Is it possible to measure subtle oscillations caused by dark matter moving through the earth? A Dutch-American physicist team found a new route to the possible first measurement of dark matter. They suspended a microscopic magnet inside a superconducting enclosure, cooled to near absolute zero (0 Kelvin).
With this rather small, but extremely sensitive setup - constructed by Professor Tjerk Oosterkamp and PhD candidate Dennis Uitenbroek of Leiden University - it is possible to detect subtle oscillations believed to be caused by dark matter waves moving through Earth.
Dark matter, although not visible, is believed to make up most of the universe's mass. One theory suggests that ultralight dark matter behaves like a continuous wave, which could exert rhythmic forces that are detectable only with ultra-sensitive quantum instrumentation.
'Our approach brings dark matter detection into a new realm,' says Professor Tunnell of Rice University. 'By suspending a tiny magnet in a frictionless environment, we're giving it the freedom to move if something nudges it.'
This study is a collaboration of Oosterkamp and Uitenbroek and Rice University Professor Christopher Tunnell and PostDoc Dorian Amaral. The experiments all took place in the ultramicroscopy hall at Leiden Institute of Physics, and Rice contributed the theoretical framework and calculations with the data from the experiment.
Media attention in the United States
Results are published in Physics Review Letters.
Article by Sciencenews.com.
Article by APS.org on the 24th of June 2025 (link moet nog komen)
Small-scale research setup
Traditionally, researchers build giant and extremely costly setups to hunt for dark matter.
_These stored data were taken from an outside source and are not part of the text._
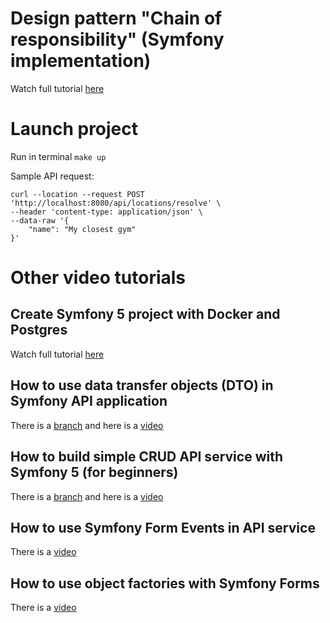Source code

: # Design pattern "Chain of responsibility" (Symfony implementation)

Watch full tutorial [here](https://youtu.be/3KQlubIv684)

# Launch project

Run in terminal `make up`

Sample API request:

```
curl --location --request POST 'http://localhost:8080/api/locations/resolve' \
--header 'content-type: application/json' \
--data-raw '{
    "name": "My closest gym"
}'
```

# Other video tutorials

## Create Symfony 5 project with Docker and Postgres

Watch full tutorial [here](https://youtu.be/69wjRPQ0A_U)

## How to use data transfer objects (DTO) in Symfony API application
    
There is a [branch](https://github.com/Cap-Coding/symfony_api/tree/data_transfer_objects) and here is a [video](https://youtu.be/XxIhzgGv214)

## How to build simple CRUD API service with Symfony 5 (for beginners)
    
There is a [branch](https://github.com/Cap-Coding/symfony_api/tree/crud_api) and here is a [video](https://youtu.be/tbXpX4dAqjg)
 
## How to use Symfony Form Events in API service 
    
There is a [video](https://youtu.be/lLwx96DA_Ww)
 
## How to use object factories with Symfony Forms 
    
There is a [video](https://youtu.be/chgvsi6TWM8)
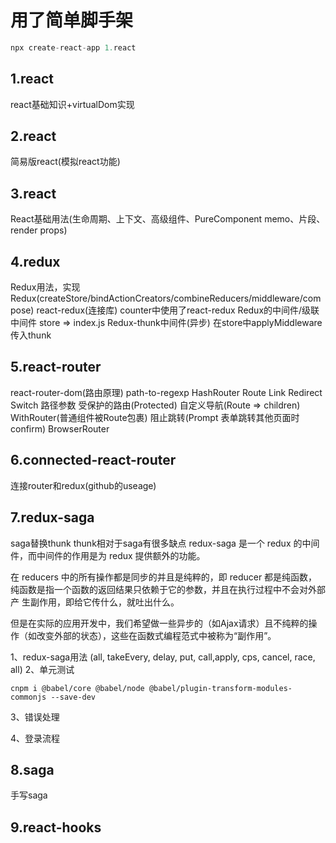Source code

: # 用了简单脚手架

``` javascript
npx create-react-app 1.react
```

## 1.react

  react基础知识+virtualDom实现

## 2.react

  简易版react(模拟react功能)

## 3.react

  React基础用法(生命周期、上下文、高级组件、PureComponent memo、片段、render props)

## 4.redux

  Redux用法，实现Redux(createStore/bindActionCreators/combineReducers/middleware/compose)
  react-redux(连接库)  counter中使用了react-redux
  Redux的中间件/级联中间件 store => index.js
  Redux-thunk中间件(异步) 在store中applyMiddleware传入thunk

## 5.react-router

  react-router-dom(路由原理)  path-to-regexp HashRouter Route Link Redirect Switch 路径参数 受保护的路由(Protected) 自定义导航(Route => children) WithRouter(普通组件被Route包裹) 阻止跳转(Prompt 表单跳转其他页面时confirm) BrowserRouter

## 6.connected-react-router
  
  连接router和redux(github的useage)

## 7.redux-saga
  
  saga替换thunk thunk相对于saga有很多缺点
  redux-saga 是一个 redux 的中间件，而中间件的作用是为 redux 提供额外的功能。

  在 reducers 中的所有操作都是同步的并且是纯粹的，即 reducer 都是纯函数，纯函数是指一个函数的返回结果只依赖于它的参数，并且在执行过程中不会对外部产 生副作用，即给它传什么，就吐出什么。

  但是在实际的应用开发中，我们希望做一些异步的（如Ajax请求）且不纯粹的操作（如改变外部的状态），这些在函数式编程范式中被称为“副作用”。

  1、redux-saga用法 (all, takeEvery, delay, put, call,apply, cps, cancel, race, all)
  2、单元测试

  ```node
  cnpm i @babel/core @babel/node @babel/plugin-transform-modules-commonjs --save-dev
  ```

  3、错误处理

  4、登录流程

## 8.saga
  
  手写saga

## 9.react-hooks
  
  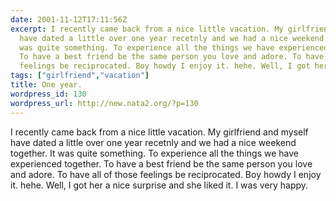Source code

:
 ```yaml
---
date: 2001-11-12T17:11:56Z
excerpt: I recently came back from a nice little vacation. My girlfriend and myself
  have dated a little over one year recetnly and we had a nice weekend together. It
  was quite something. To experience all the things we have experienced together.
  To have a best friend be the same person you love and adore. To have all of those
  feelings be reciprocated. Boy howdy I enjoy it. hehe. Well, I got her a nice sur...
tags: ["girlfriend","vacation"]
title: One year.
wordpress_id: 130
wordpress_url: http://new.nata2.org/?p=130
---
```


I recently came back from a nice little vacation. My girlfriend and myself have dated a little over one year recetnly and we had a nice weekend together. It was quite something. To experience all the things we have experienced together. To have a best friend be the same person you love and adore. To have all of those feelings be reciprocated. Boy howdy I enjoy it. hehe. Well, I got her a nice surprise and she liked it. I was very happy.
For example, the gravitational wave detector LIGO in the USA is multi-kilometer-scale. The research setup used in Leiden is much, much smaller and cheaper.
The Leiden research setup: much smaller than the kilometer-sized research setups built for researching dark matter 
The Leiden research setup: much smaller than the kilometer-sized research setups built for researching dark matter
More and more precise measurements
Oosterkamp and Uitenbroek monitored the levitated neodymium magnet with incredible precision. 'The length of our levitated magnet is 0.75 mm. If it moves as much as the size of a single hydrogen nucleus, our extremely sensitive sensors will notice it,' explains Dennis Uitenbroek.
Despite this extremely sensitive setup, they did not find evidence of the anticipated dark matter signal, yet. However, they performed the most sensitive force measurement with a levitating magnet ever measured in a hunt for dark matter. The team now plans to increase step-by-step the accuracy of its measurements in the next couple of years. The new setup will incorporate heavier magnets, even more stable levitation, and broader frequency coverage. 'Our future setup won't just listen more closely, it'll be tuned to hear things we've never even tried listening for,' Oosterkamp said.
An entirely new class of measurements
The team is not just testing a new theory but laying the groundwork for an entire class of measurements. Magnetic levitation gives a fundamentally new tool to answer several of the universe's big questions, not only those relating to dark matter but also concerning quantum mechanics.